### Task instructions
Below are lines of data. Give the number of them that contain the string "日本十進分類法", and nothing else.

### Data shown
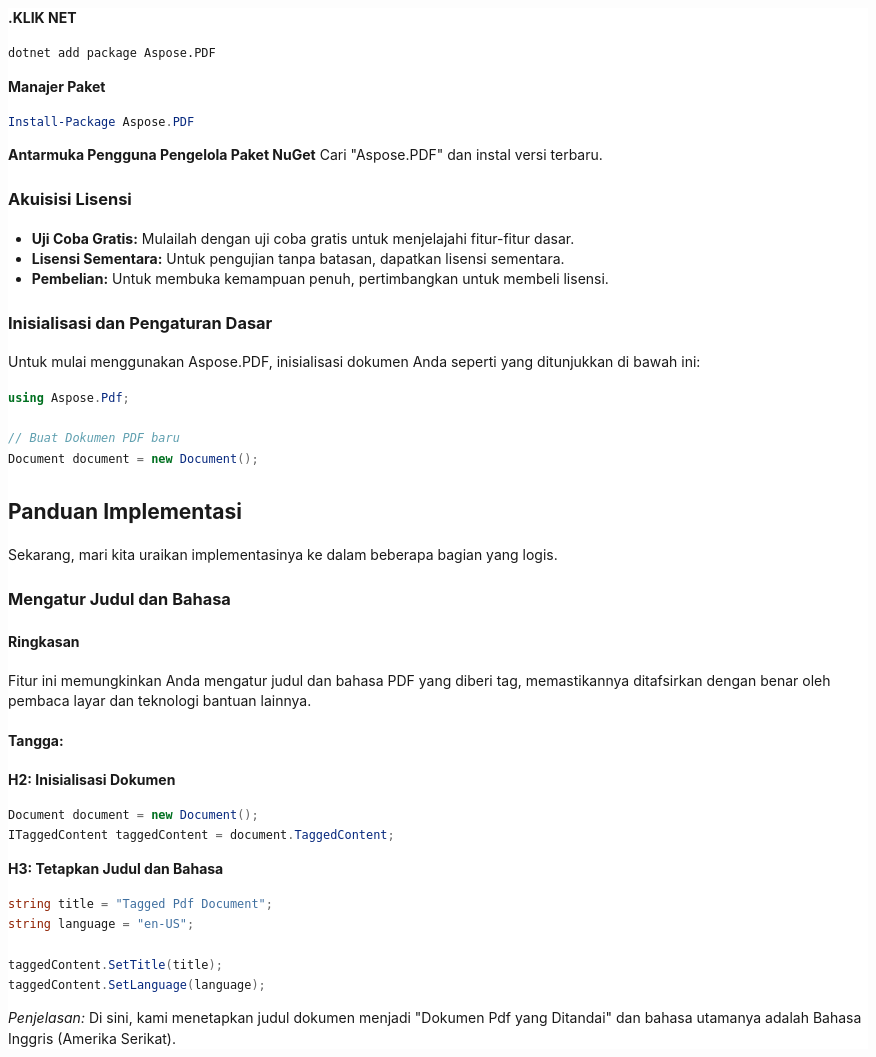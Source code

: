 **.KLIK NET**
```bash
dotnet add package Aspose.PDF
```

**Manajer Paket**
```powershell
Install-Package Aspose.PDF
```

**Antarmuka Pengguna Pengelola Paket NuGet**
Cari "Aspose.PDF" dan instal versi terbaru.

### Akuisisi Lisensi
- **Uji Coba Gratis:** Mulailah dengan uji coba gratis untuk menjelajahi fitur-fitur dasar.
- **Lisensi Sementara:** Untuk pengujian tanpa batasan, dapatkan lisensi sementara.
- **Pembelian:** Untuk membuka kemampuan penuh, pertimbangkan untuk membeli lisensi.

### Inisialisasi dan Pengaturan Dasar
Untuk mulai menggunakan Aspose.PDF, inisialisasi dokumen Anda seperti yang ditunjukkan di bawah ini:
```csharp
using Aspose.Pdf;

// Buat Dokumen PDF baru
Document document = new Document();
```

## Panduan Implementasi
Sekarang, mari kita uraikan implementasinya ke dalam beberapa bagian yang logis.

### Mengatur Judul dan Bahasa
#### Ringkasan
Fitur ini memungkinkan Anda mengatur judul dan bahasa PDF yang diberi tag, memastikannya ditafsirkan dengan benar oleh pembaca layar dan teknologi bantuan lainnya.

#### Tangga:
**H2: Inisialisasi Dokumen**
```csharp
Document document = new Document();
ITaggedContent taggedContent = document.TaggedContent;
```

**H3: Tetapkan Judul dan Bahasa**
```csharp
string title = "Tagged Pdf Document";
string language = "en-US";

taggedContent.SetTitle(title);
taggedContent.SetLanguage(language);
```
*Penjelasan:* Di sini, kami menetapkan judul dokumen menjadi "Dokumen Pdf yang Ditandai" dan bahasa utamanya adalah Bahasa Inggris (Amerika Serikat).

==

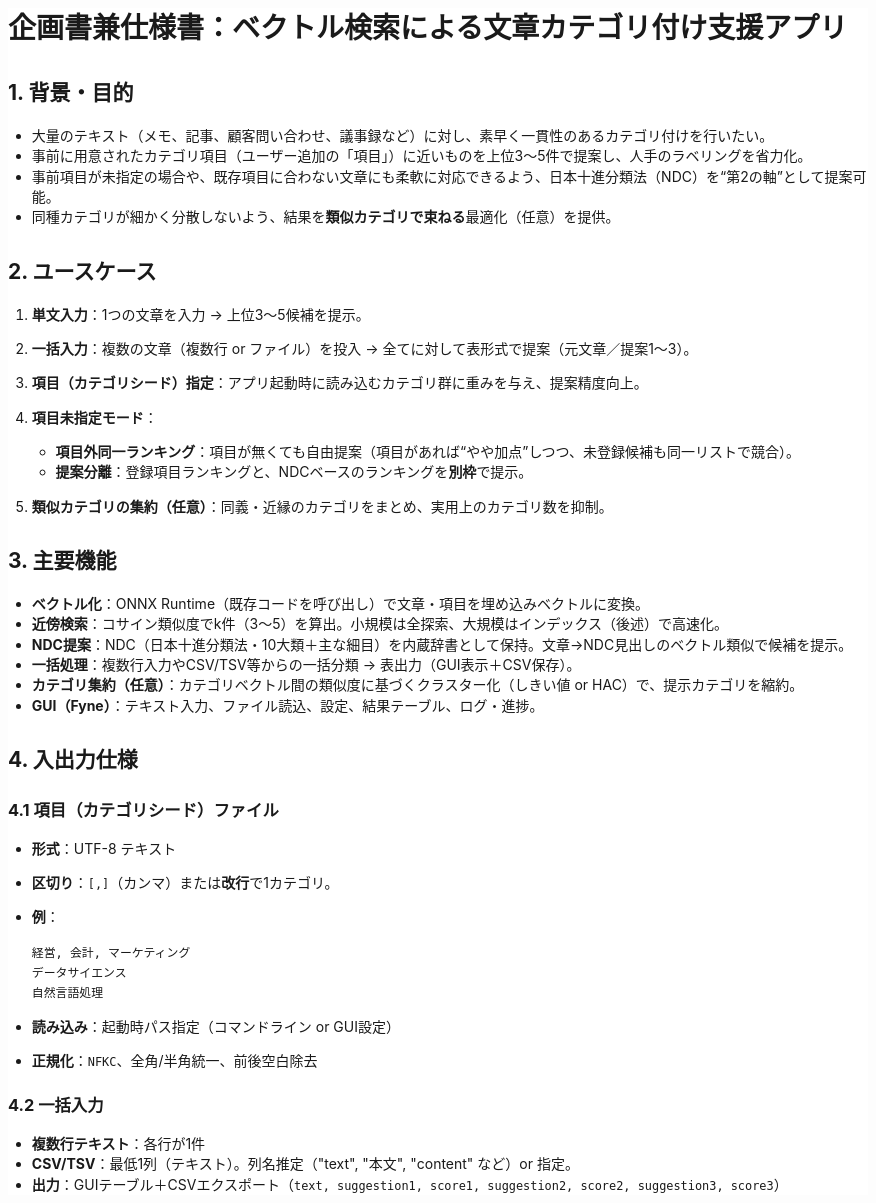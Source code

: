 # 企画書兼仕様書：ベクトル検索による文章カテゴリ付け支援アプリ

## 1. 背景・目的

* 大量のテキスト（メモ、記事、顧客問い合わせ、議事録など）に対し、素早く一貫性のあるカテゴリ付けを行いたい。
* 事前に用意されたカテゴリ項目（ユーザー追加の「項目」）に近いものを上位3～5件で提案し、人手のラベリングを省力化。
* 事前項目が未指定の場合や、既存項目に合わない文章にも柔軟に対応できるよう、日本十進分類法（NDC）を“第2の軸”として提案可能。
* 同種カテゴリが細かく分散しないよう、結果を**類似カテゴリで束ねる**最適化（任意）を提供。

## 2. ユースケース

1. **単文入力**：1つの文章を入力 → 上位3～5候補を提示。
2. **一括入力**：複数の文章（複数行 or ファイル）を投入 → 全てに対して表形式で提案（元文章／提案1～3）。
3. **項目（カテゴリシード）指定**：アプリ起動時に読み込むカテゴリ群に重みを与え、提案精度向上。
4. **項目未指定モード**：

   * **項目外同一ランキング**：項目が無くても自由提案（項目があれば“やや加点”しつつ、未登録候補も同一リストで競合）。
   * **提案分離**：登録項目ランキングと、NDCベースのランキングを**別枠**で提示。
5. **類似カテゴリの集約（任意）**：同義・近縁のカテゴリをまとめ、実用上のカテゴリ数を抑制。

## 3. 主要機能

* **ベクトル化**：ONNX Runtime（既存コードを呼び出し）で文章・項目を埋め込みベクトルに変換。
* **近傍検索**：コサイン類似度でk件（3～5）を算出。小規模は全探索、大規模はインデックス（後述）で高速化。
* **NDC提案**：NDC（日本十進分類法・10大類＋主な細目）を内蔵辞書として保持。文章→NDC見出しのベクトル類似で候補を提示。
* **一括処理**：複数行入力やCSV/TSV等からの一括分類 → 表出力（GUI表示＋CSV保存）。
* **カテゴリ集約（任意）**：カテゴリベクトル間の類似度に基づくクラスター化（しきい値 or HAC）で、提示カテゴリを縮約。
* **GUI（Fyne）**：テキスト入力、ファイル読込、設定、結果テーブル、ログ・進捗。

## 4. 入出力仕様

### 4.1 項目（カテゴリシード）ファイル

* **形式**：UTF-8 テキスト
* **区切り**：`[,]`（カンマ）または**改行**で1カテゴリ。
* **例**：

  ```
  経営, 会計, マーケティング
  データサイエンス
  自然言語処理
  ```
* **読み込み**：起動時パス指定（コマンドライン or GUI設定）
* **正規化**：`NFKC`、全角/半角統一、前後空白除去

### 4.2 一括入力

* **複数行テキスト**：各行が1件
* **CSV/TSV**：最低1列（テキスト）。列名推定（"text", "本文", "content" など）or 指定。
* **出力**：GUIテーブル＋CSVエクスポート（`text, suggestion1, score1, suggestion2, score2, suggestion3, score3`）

### Output below
2